### Extracted entries
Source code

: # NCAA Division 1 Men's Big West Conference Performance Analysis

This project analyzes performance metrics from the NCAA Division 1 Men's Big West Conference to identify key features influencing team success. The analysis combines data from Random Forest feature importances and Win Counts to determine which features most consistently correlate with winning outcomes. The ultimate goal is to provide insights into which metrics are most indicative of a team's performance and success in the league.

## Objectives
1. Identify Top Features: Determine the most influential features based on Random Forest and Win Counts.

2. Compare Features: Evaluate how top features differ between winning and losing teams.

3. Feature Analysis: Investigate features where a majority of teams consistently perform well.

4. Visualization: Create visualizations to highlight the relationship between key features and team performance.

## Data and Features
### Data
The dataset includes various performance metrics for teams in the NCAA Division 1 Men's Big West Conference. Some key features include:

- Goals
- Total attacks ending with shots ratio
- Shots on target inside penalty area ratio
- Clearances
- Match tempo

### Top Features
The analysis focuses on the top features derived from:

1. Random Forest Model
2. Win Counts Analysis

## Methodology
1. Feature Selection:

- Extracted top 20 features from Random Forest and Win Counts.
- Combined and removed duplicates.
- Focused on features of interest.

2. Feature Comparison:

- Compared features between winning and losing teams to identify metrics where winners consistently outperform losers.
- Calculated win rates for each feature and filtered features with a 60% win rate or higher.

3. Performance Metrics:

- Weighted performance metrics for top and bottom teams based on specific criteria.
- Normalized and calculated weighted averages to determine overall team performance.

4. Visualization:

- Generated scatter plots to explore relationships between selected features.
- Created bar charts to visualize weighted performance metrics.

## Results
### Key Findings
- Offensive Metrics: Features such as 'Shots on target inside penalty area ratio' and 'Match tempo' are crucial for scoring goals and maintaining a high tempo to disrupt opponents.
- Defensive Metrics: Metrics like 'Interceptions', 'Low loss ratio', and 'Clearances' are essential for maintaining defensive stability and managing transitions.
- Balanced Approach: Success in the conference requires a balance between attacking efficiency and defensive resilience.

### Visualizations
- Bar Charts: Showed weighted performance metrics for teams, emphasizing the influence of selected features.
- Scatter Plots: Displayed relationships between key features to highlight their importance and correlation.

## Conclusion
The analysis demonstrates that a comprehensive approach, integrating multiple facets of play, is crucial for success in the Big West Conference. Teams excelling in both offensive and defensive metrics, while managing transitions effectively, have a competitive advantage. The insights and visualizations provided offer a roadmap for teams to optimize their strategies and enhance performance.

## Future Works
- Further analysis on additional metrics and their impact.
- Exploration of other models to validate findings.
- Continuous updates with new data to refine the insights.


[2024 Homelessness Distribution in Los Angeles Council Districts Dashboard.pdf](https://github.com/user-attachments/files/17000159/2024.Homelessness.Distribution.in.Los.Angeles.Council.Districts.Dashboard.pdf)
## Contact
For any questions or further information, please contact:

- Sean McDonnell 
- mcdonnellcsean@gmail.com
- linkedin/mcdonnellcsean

### What you need to do
In the records above, how many lines contain the string "maintaining"? Reply with the number only.

### Exercise output
2